Lord, it was all so terrible! He was so alone, even in these last few and elusive hours (the swift passing of the days), with his mother and also the Reverend McMillan here with him, but neither understanding.

But, apart from all this and much worse, he was locked up here and they would not let him go. There was a system—a horrible routine system—as long since he had come to feel it to be so. It was iron. It moved automatically like a machine without the aid or the hearts of men. These guards! They with their letters, their inquiries, their pleasant and yet really hollow words, their trips to do little favors, or to take the men in and out of the yard or to their baths—they were iron, too—mere machines, automatons, pushing and pushing and yet restraining and restraining one—within these walls, as ready to kill as to favor in case of opposition—but pushing, pushing, pushing—always toward that little door over there, from which there was no escape—no escape—just on and on—until at last they would push him through it never to return! Never to return!

Each time he thought of this he arose and walked the floor. Afterwards, usually, he resumed the puzzle of his own guilt. He tried to think of Roberta and the evil he had done her, to read the Bible—even—lying on his face on the iron cot—repeating over and over: “Lord, give me peace. Lord, give me light. Lord, give me strength to resist any evil thoughts that I should not have. I know I am not wholly white. Oh, no. I know I plotted evil. Yes, yes, I know that. I confess. But must I really die now? Is there no help? Will you not help me, Lord? Will you not manifest yourself, as my mother says you will—for me? Will you get the Governor to change my sentence before the final moment to life imprisonment? Will you get the Reverend McMillan to change his views and go to him, and my mother, too? I will drive out all sinful thoughts. I will be different. Oh, yes, I will, if you will only spare me. Do not let me die now—so soon. Do not. I will pray. Yes, I will. Give me the strength to understand and believe—and pray.
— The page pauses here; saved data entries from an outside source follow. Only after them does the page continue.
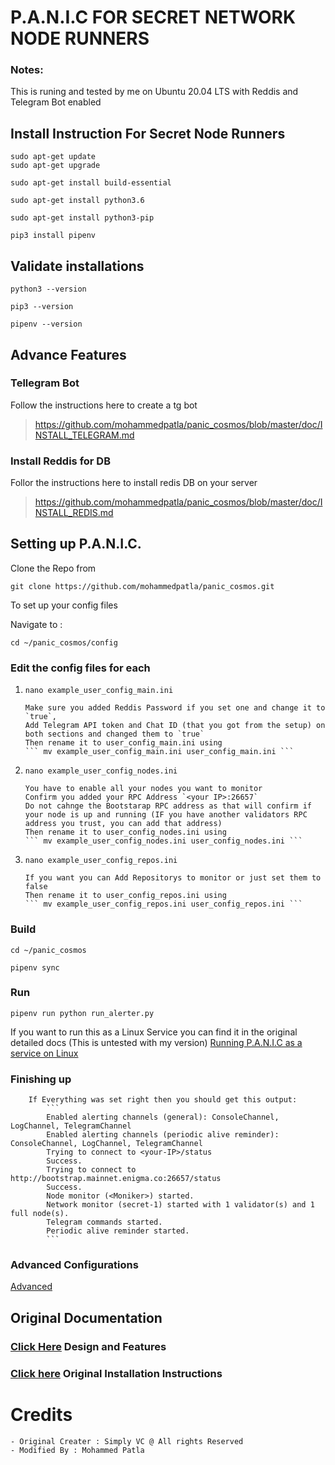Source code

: # P.A.N.I.C FOR SECRET NETWORK NODE RUNNERS

### Notes: 
This is runing and tested by me on Ubuntu 20.04 LTS with Reddis and Telegram Bot enabled

## Install Instruction For Secret Node Runners
```
sudo apt-get update
sudo apt-get upgrade
```
```
sudo apt-get install build-essential
```
```
sudo apt-get install python3.6
```

```
sudo apt-get install python3-pip
```

```
pip3 install pipenv
```

## Validate installations

```
python3 --version

pip3 --version

pipenv --version

```
## Advance Features
### Tellegram Bot
 Follow the instructions here to create a tg bot
 >https://github.com/mohammedpatla/panic_cosmos/blob/master/doc/INSTALL_TELEGRAM.md

### Install Reddis for DB
 Follor the instructions here to install redis DB on your server
 >https://github.com/mohammedpatla/panic_cosmos/blob/master/doc/INSTALL_REDIS.md

## Setting up P.A.N.I.C.
 Clone the Repo from

 ```
 git clone https://github.com/mohammedpatla/panic_cosmos.git
 ```

 To set up your config files
 
 Navigate to :
 ```
 cd ~/panic_cosmos/config
 ```

 ### Edit the config files for each
  1.    ```
        nano example_user_config_main.ini
        ```

            Make sure you added Reddis Password if you set one and change it to `true`,
            Add Telegram API token and Chat ID (that you got from the setup) on both sections and changed them to `true`
            Then rename it to user_config_main.ini using
            ``` mv example_user_config_main.ini user_config_main.ini ```
  2.    ```
        nano example_user_config_nodes.ini
        ```
            You have to enable all your nodes you want to monitor
            Confirm you added your RPC Address `<your IP>:26657` 
            Do not cahnge the Bootstarap RPC address as that will confirm if your node is up and running (IF you have another validators RPC address you trust, you can add that address)
            Then rename it to user_config_nodes.ini using
            ``` mv example_user_config_nodes.ini user_config_nodes.ini ```
  3.    ```
        nano example_user_config_repos.ini
        ```
            If you want you can Add Repositorys to monitor or just set them to false
            Then rename it to user_config_repos.ini using
            ``` mv example_user_config_repos.ini user_config_repos.ini ```

 ### Build
 ```
 cd ~/panic_cosmos
 ```
 ```
 pipenv sync
 ```
 ### Run
 ```
 pipenv run python run_alerter.py
 ```
If you want to run this as a Linux Service you can find it in the original detailed docs (This is untested with my version)
[Running P.A.N.I.C as a service on Linux](https://github.com/mohammedpatla/panic_cosmos/blob/master/doc/INSTALL_AND_RUN.md#running-panic-as-a-linux-service)


 ### Finishing up
        If Everything was set right then you should get this output:
            ```
            Enabled alerting channels (general): ConsoleChannel, LogChannel, TelegramChannel
            Enabled alerting channels (periodic alive reminder): ConsoleChannel, LogChannel, TelegramChannel
            Trying to connect to <your-IP>/status
            Success.
            Trying to connect to http://bootstrap.mainnet.enigma.co:26657/status
            Success.
            Node monitor (<Moniker>) started.
            Network monitor (secret-1) started with 1 validator(s) and 1 full node(s).
            Telegram commands started.
            Periodic alive reminder started.
            ```

### Advanced Configurations
[Advanced](https://github.com/mohammedpatla/panic_cosmos/blob/master/doc/INSTALL_AND_RUN.md#advanced-configuration)

## Original Documentation
### [Click Here](https://github.com/mohammedpatla/panic_cosmos/blob/master/doc/DESIGN_AND_FEATURES.md) Design and Features
### [Click here](https://github.com/mohammedpatla/panic_cosmos/blob/master/doc/INSTALL_AND_RUN.md) Original Installation Instructions

# Credits
    - Original Creater : Simply VC @ All rights Reserved
    - Modified By : Mohammed Patla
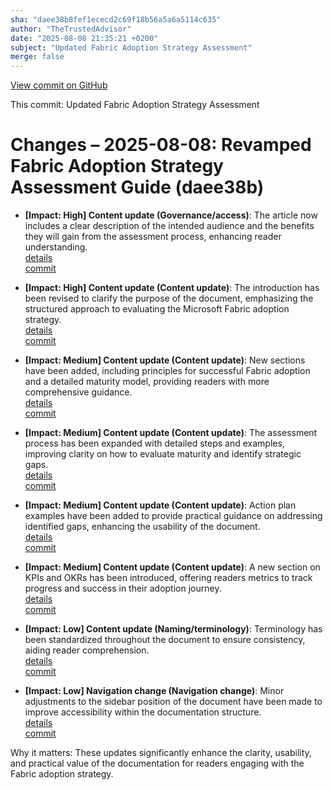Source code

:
 ```yaml
---
sha: "daee38b8fef1ececd2c69f18b56a5a6a5114c635"
author: "TheTrustedAdvisor"
date: "2025-08-08 21:35:21 +0200"
subject: "Updated Fabric Adoption Strategy Assessment"
merge: false
---
```


[View commit on GitHub](https://github.com/TheTrustedAdvisor/FabricAdoptionFramework/commit/daee38b8fef1ececd2c69f18b56a5a6a5114c635)

This commit: Updated Fabric Adoption Strategy Assessment

# Changes – 2025-08-08: Revamped Fabric Adoption Strategy Assessment Guide (daee38b)

- **[Impact: High] Content update (Governance/access)**: The article now includes a clear description of the intended audience and the benefits they will gain from the assessment process, enhancing reader understanding.  
   [details](/docs/about/changes/2025-08-08-assess-your-fabric-adoption-strategy)  
   [commit](https://github.com/TheTrustedAdvisor/FabricAdoptionFramework/commit/daee38b8fef1ececd2c69f18b56a5a6a5114c635)  

- **[Impact: High] Content update (Content update)**: The introduction has been revised to clarify the purpose of the document, emphasizing the structured approach to evaluating the Microsoft Fabric adoption strategy.  
   [details](/docs/about/changes/2025-08-08-assess-your-fabric-adoption-strategy)  
   [commit](https://github.com/TheTrustedAdvisor/FabricAdoptionFramework/commit/daee38b8fef1ececd2c69f18b56a5a6a5114c635)  

- **[Impact: Medium] Content update (Content update)**: New sections have been added, including principles for successful Fabric adoption and a detailed maturity model, providing readers with more comprehensive guidance.  
   [details](/docs/about/changes/2025-08-08-assess-your-fabric-adoption-strategy)  
   [commit](https://github.com/TheTrustedAdvisor/FabricAdoptionFramework/commit/daee38b8fef1ececd2c69f18b56a5a6a5114c635)  

- **[Impact: Medium] Content update (Content update)**: The assessment process has been expanded with detailed steps and examples, improving clarity on how to evaluate maturity and identify strategic gaps.  
   [details](/docs/about/changes/2025-08-08-assess-your-fabric-adoption-strategy)  
   [commit](https://github.com/TheTrustedAdvisor/FabricAdoptionFramework/commit/daee38b8fef1ececd2c69f18b56a5a6a5114c635)  

- **[Impact: Medium] Content update (Content update)**: Action plan examples have been added to provide practical guidance on addressing identified gaps, enhancing the usability of the document.  
   [details](/docs/about/changes/2025-08-08-assess-your-fabric-adoption-strategy)  
   [commit](https://github.com/TheTrustedAdvisor/FabricAdoptionFramework/commit/daee38b8fef1ececd2c69f18b56a5a6a5114c635)  

- **[Impact: Medium] Content update (Content update)**: A new section on KPIs and OKRs has been introduced, offering readers metrics to track progress and success in their adoption journey.  
   [details](/docs/about/changes/2025-08-08-assess-your-fabric-adoption-strategy)  
   [commit](https://github.com/TheTrustedAdvisor/FabricAdoptionFramework/commit/daee38b8fef1ececd2c69f18b56a5a6a5114c635)  

- **[Impact: Low] Content update (Naming/terminology)**: Terminology has been standardized throughout the document to ensure consistency, aiding reader comprehension.  
   [details](/docs/about/changes/2025-08-08-assess-your-fabric-adoption-strategy)  
   [commit](https://github.com/TheTrustedAdvisor/FabricAdoptionFramework/commit/daee38b8fef1ececd2c69f18b56a5a6a5114c635)  

- **[Impact: Low] Navigation change (Navigation change)**: Minor adjustments to the sidebar position of the document have been made to improve accessibility within the documentation structure.  
   [details](/docs/about/changes/2025-08-08-assess-your-fabric-adoption-strategy)  
   [commit](https://github.com/TheTrustedAdvisor/FabricAdoptionFramework/commit/daee38b8fef1ececd2c69f18b56a5a6a5114c635)  

Why it matters: These updates significantly enhance the clarity, usability, and practical value of the documentation for readers engaging with the Fabric adoption strategy.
Oh, do!”

It was like this in those short, horrible days between the return of his mother and the Reverend McMillan from their final visit to the Governor and in his last hour that Clyde thought and prayed—yet finally in a kind of psychic terror, evoked by his uncertainty as to the meaning of the hereafter, his certainty of death, and the faith and emotions of his mother, as well as those of the Reverend McMillan, who was about every day with his interpretations of divine mercy and his exhortations as to the necessity of complete faith and reliance upon it, he, himself coming at last to believe, not only must he have faith but that he had it—and peace—complete and secure. In that state, and at the request of the Reverend McMillan, and his mother, finally composing, with the personal aid and supervision of McMillan, who changed some of the sentences in his presence and with his consent, an address to the world, and more particularly to young men of his own years, which read:

In the shadow of the Valley of Death it is my desire to do everything that would remove any doubt as to my having found Jesus Christ, the personal Savior and unfailing friend. My one regret at this time is that I have not given Him the preƫminence in my life while I had the opportunity to work for Him.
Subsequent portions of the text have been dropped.